The scope of this Notebook is merely to explain how to alter the extraction boxes, not to determine the best box locations for any given dataset. While we cannot give specific rules to fit every single dataset, the general rules suggest you:

  • Define spectral extraction boxes which contain as much flux from the target as possible while including very little of the background region
  • Define background extraction boxes as close to your target as possible without the possibility of overlap
  • Avoid detector hotspots and regions of poor sensitivity.
  • Box heights should be odd, so that there is a central pixel.

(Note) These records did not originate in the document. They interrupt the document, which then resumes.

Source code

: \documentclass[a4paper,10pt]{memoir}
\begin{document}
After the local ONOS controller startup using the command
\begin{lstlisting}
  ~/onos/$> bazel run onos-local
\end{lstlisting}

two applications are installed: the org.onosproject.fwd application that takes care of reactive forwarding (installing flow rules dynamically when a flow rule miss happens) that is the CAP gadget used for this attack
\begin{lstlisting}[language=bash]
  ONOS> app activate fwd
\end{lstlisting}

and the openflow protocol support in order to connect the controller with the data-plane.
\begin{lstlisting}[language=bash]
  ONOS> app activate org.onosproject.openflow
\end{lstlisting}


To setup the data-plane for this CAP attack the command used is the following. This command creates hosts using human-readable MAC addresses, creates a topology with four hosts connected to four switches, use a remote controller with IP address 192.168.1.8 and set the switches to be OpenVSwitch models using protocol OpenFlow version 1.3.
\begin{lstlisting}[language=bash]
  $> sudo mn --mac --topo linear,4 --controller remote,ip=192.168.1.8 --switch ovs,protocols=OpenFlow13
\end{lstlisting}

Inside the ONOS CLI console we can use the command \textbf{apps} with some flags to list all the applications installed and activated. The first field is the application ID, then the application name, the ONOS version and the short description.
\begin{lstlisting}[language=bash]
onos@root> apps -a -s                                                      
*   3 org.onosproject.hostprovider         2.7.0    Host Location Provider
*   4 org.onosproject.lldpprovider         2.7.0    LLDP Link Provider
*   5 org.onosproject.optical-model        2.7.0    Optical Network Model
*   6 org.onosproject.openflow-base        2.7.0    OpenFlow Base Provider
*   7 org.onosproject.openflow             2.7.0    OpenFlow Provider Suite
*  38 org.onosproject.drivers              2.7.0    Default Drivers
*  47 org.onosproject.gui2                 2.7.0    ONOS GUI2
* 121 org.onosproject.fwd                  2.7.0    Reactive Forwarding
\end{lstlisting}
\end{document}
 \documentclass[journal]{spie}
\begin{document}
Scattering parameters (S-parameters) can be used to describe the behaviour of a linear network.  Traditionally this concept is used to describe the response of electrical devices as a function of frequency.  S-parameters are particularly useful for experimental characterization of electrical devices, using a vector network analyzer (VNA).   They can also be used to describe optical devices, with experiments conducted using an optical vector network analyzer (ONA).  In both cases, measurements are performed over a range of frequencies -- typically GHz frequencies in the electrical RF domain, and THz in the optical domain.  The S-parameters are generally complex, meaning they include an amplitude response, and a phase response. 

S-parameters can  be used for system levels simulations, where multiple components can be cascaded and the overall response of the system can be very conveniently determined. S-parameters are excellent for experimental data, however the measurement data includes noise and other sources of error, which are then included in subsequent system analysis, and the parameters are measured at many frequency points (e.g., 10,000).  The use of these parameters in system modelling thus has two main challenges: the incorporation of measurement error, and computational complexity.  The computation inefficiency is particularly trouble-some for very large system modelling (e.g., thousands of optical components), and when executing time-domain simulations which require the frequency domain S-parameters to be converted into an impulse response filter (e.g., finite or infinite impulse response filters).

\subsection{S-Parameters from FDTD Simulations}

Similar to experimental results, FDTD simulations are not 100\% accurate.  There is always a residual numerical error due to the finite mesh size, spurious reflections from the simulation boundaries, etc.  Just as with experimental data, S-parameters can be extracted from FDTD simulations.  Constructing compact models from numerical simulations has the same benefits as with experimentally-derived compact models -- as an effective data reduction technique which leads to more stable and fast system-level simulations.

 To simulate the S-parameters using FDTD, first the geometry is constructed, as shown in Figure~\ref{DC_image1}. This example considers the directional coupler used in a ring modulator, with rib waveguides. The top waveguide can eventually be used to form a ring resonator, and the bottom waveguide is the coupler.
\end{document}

First we'll set up the values to which we'll edit the box parameters, and then run the function on the original XTRACTAB to change our G185M extraction boxes in the rows for cenwaves 1786 and 1817:

In [15]:
# These will be the values we set the box params to - fairly arbitrarily chosen values in this case:
intercept_dict = {"bbkg1":900., "bbkg2":60., # centers of the background extract regions
                  'bspa':195., 'bspb':285., 'bspc':415.} # centers of NUV stripe extract regions
hgt_dict = {'h_a':41, 'h_b':51, 'h_c':61}

# Now edit using the edit_xtractab() function
                                    # We'll change G185M grating for cenwaves 1786, 1817:
edit_xtractab(xtractab=orig_xtractab, gratlist=['G185M'], cwlist=[1786,1817], # data and rows to edit
              h_dict=hgt_dict, # new (arbitrary) heights to set boxes to
              b_dict=intercept_dict, new_filename='./edit_1dx.fits') # new (somewhat arbitrary) y-intercepts (y axis locations) for boxes

2.3. Confirming the changes

Now we plot the old and new extraction boxes side-by-side to compare:

In [16]:
# Set up the plot
fig, (ax0,ax1) = plt.subplots(1,2,figsize=(14,8), sharey=True)
# add raw count images
ax0.scatter(rtd['RAWX'],rtd['RAWY'], s= 0.1, alpha=0.1, c= 'C0')
ax1.scatter(rtd['RAWX'],rtd['RAWY'], s= 0.1, alpha=0.1, c= 'C0')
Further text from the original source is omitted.